Повесть о несодеянном преступлении. Повесть о жизни и смерти. Профессор Студенцов
Шрифт:
Петр Петрович взглянул на того, чью мысль он сейчас процитировал, и остался довольным. Мог ли он подумать, что директор мысленно проклинает его, злится и негодует, как если бы намерение Андрея Ильича обосноваться в институте была его, Михайлова, затея.

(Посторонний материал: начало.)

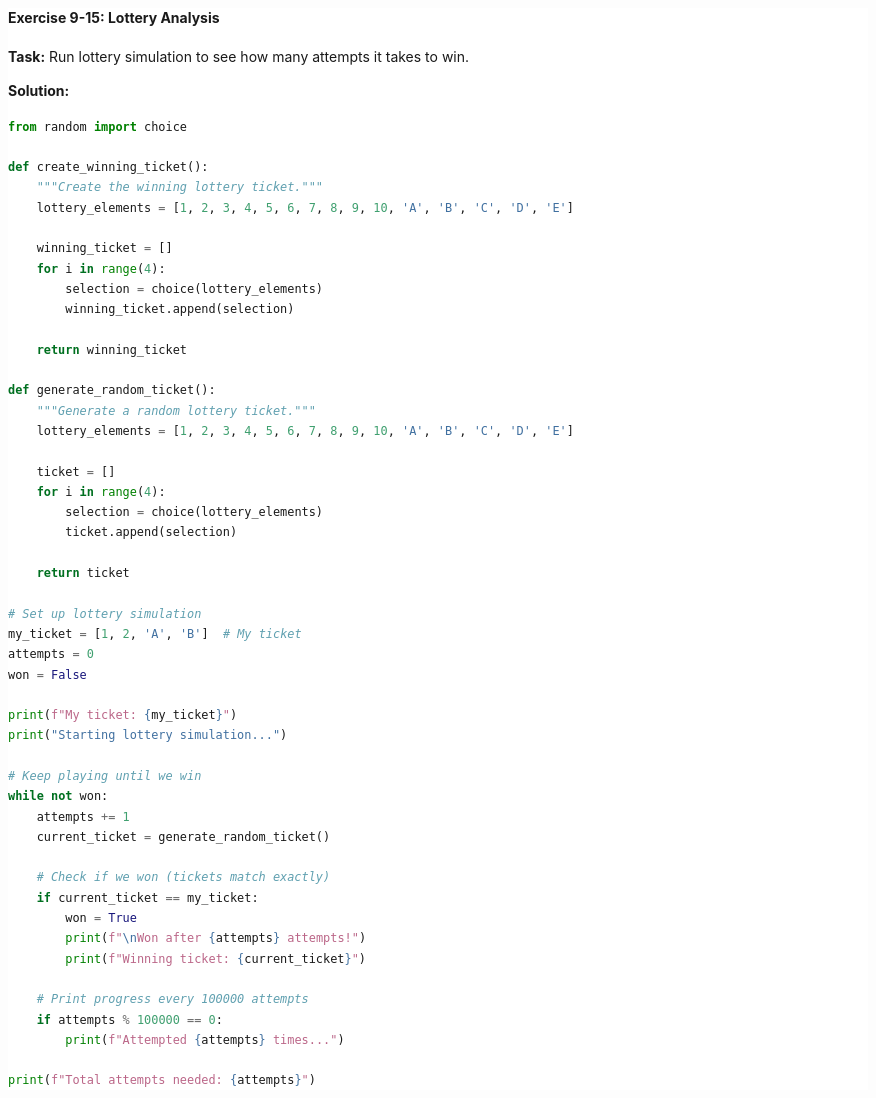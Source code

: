 #### Exercise 9-15: Lottery Analysis
**Task:** Run lottery simulation to see how many attempts it takes to win.

**Solution:**
```python
from random import choice

def create_winning_ticket():
    """Create the winning lottery ticket."""
    lottery_elements = [1, 2, 3, 4, 5, 6, 7, 8, 9, 10, 'A', 'B', 'C', 'D', 'E']
    
    winning_ticket = []
    for i in range(4):
        selection = choice(lottery_elements)
        winning_ticket.append(selection)
    
    return winning_ticket

def generate_random_ticket():
    """Generate a random lottery ticket."""
    lottery_elements = [1, 2, 3, 4, 5, 6, 7, 8, 9, 10, 'A', 'B', 'C', 'D', 'E']
    
    ticket = []
    for i in range(4):
        selection = choice(lottery_elements)
        ticket.append(selection)
    
    return ticket

# Set up lottery simulation
my_ticket = [1, 2, 'A', 'B']  # My ticket
attempts = 0
won = False

print(f"My ticket: {my_ticket}")
print("Starting lottery simulation...")

# Keep playing until we win
while not won:
    attempts += 1
    current_ticket = generate_random_ticket()
    
    # Check if we won (tickets match exactly)
    if current_ticket == my_ticket:
        won = True
        print(f"\nWon after {attempts} attempts!")
        print(f"Winning ticket: {current_ticket}")
    
    # Print progress every 100000 attempts
    if attempts % 100000 == 0:
        print(f"Attempted {attempts} times...")

print(f"Total attempts needed: {attempts}")
```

— Сегодня этот человек заставит вас ассистировать ему на операции, — продолжал ничего не подозревавший заместитель, — завтра — согласиться с его установками, а разделаться с ним будет нелегко.
Директор слушал своего заместителя и напряженно припоминал, кого из семейства кошачьих он напоминает собой. Студентов перебрал в памяти все виды этой распространенной
— Мы должны проявить в этом случае большевистскую непримиримость, — все более воодушевлялся Михайлов, — и не уступать. Нельзя, как это сказано в одной брошюре, за чечевичную похлебку уступить свое первородство. Пустить Сорокина сюда — значило бы допустить примиренчество самого худшего толка. Никто этого нам не простит.
Он красочно описывал, как одна уступка приводит к другой, принципиальность сменяется беспринципностью, попытка исправить положение порождает «гнилой либерализм» и от большевистской непримиримости не остается и следа.
Скорбная картина того, что ожидало Студенцова, набросанная Михайловым, не была наделена чертами оригинальности. Та же участь ждала всякого, кто, по его мнению, встал на опасную стезю политического двоедушия. Предупреждение могло лишь варьировать в тоне, в количестве и вескости цитат, призванных сделать непререкаемыми эти предсказания. Иногда пускались в ход и другие средства. Многозначительные слова и туманные понятия, сопровождаемые недобрым сверканием глаз и движением поднятого кверху пальца.
«Только не барс, — продолжал думать Студенцов, терпеливо перебирая в памяти многочисленное семейство кошачьих. — У того зверя такие же бакены, длинные узкие уши, заостренные кверху, и щетинистые волосы на верхней губе… Рысь! — чуть не вскрикнул он от радости, — конечно, рысь!»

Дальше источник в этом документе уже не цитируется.